> DIRECTIONS
Note how many lines in these entries contain "integrate", and reply with that number alone.

Items listed in a dataset
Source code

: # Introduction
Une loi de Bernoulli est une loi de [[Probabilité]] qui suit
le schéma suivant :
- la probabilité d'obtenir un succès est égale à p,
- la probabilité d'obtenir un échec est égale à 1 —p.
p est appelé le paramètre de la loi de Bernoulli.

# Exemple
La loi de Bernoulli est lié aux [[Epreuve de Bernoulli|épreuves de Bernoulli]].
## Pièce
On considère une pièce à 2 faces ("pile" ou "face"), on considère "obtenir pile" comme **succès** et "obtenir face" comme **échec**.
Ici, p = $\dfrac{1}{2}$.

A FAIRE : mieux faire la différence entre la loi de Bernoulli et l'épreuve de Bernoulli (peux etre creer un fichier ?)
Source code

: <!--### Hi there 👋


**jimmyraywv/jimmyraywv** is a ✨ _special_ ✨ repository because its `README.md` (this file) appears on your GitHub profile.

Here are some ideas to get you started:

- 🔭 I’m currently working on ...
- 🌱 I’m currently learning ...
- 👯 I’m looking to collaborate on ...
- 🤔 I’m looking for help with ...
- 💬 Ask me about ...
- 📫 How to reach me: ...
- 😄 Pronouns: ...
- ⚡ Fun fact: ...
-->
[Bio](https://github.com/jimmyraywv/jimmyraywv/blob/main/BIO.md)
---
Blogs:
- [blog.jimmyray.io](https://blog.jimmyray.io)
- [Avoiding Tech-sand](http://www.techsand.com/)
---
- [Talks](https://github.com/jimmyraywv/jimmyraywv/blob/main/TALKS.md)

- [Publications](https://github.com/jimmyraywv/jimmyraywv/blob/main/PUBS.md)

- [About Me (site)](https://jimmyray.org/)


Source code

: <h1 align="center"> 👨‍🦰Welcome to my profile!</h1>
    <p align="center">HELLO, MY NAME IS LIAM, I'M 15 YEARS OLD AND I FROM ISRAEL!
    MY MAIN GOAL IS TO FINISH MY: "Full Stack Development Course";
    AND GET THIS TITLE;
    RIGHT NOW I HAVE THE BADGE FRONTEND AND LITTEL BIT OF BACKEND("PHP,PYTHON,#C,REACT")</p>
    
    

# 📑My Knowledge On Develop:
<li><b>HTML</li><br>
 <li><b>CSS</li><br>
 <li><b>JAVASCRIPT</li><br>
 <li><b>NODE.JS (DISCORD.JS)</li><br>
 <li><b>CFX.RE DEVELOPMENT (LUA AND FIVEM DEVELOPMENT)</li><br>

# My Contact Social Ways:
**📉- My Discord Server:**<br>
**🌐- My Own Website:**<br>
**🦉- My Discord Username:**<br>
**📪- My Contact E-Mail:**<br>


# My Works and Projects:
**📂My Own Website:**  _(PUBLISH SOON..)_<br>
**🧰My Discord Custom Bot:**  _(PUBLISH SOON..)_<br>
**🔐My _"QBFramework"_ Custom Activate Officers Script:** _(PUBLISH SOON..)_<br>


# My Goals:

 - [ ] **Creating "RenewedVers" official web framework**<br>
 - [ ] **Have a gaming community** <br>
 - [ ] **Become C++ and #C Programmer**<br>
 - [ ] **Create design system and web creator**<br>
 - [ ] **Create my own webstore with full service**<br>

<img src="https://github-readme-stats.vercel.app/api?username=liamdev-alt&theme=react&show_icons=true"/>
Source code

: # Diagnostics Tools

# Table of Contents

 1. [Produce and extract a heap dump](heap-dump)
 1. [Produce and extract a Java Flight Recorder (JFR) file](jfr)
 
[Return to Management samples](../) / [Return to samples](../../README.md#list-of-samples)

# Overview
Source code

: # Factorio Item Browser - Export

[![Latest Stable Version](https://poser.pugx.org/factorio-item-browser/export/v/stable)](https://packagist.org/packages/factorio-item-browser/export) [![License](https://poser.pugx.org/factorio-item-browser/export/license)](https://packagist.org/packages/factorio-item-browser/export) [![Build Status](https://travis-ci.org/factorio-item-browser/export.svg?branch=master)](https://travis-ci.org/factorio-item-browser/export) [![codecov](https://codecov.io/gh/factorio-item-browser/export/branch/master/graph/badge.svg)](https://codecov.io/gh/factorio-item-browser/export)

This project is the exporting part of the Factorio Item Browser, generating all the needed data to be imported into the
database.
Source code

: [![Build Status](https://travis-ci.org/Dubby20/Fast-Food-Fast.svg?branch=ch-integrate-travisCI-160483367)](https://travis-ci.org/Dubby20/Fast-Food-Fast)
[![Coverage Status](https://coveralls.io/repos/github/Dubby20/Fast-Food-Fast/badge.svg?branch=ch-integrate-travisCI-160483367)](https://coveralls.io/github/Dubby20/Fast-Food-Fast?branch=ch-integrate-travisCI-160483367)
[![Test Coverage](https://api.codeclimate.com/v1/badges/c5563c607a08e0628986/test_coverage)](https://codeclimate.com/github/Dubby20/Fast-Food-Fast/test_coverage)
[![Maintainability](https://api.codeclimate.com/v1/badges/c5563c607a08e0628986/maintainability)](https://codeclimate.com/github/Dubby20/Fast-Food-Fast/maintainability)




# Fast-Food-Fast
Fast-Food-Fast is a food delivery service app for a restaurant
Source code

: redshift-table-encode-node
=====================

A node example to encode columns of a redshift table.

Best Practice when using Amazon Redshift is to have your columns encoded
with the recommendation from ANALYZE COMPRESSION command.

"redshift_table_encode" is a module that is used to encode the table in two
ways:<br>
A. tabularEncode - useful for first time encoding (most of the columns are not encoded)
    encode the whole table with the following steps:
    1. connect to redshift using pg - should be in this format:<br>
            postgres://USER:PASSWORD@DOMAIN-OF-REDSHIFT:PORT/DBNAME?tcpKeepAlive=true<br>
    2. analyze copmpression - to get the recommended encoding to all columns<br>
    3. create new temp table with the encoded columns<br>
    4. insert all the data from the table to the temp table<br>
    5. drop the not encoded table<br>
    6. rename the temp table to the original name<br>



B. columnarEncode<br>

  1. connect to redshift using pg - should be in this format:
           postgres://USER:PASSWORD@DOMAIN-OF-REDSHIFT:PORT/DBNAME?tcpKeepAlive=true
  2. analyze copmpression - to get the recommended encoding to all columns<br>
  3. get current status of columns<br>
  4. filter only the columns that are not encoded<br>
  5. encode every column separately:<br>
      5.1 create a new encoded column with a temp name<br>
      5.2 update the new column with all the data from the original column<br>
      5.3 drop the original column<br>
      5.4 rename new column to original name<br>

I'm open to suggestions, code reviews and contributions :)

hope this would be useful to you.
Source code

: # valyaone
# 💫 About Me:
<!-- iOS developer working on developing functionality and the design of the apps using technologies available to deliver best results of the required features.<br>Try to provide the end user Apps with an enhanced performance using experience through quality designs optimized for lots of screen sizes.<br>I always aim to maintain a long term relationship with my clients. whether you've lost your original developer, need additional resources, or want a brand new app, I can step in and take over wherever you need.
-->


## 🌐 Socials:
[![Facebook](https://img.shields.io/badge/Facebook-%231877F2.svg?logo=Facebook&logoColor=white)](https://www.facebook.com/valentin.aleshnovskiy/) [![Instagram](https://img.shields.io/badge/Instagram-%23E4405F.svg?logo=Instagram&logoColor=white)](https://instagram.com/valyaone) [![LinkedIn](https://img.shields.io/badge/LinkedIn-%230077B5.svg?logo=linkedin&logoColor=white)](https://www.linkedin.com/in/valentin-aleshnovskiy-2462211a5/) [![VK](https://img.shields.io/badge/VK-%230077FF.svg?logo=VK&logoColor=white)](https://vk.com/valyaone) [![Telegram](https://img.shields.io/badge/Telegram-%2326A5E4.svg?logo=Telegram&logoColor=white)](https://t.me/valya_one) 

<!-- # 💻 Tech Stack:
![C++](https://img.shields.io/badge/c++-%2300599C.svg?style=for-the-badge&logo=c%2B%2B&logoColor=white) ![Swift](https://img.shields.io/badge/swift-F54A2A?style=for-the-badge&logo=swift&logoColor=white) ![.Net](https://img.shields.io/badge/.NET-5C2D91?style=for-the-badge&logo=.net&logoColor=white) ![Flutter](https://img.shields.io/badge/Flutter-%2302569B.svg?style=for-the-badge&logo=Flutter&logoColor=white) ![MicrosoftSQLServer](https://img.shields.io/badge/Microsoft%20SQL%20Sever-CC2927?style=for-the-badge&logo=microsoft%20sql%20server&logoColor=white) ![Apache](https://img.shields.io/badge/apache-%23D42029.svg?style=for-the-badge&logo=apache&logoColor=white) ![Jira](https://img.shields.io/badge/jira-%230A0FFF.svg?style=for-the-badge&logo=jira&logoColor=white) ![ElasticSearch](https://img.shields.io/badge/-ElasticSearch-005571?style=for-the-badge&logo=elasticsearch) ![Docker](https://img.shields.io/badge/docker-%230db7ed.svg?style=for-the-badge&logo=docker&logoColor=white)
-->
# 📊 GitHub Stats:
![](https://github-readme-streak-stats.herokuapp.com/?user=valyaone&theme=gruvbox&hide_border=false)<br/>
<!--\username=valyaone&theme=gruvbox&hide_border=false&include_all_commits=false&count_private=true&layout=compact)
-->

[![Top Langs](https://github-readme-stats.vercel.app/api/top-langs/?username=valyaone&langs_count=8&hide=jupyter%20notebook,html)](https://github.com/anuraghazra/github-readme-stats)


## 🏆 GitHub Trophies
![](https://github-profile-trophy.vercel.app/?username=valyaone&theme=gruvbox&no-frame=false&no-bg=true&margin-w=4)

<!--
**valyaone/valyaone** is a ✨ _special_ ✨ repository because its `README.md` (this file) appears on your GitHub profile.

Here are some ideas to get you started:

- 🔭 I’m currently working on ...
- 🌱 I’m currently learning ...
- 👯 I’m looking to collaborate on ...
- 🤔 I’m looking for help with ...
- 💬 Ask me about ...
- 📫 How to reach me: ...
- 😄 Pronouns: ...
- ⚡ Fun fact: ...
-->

> RESPONSE BELOW
2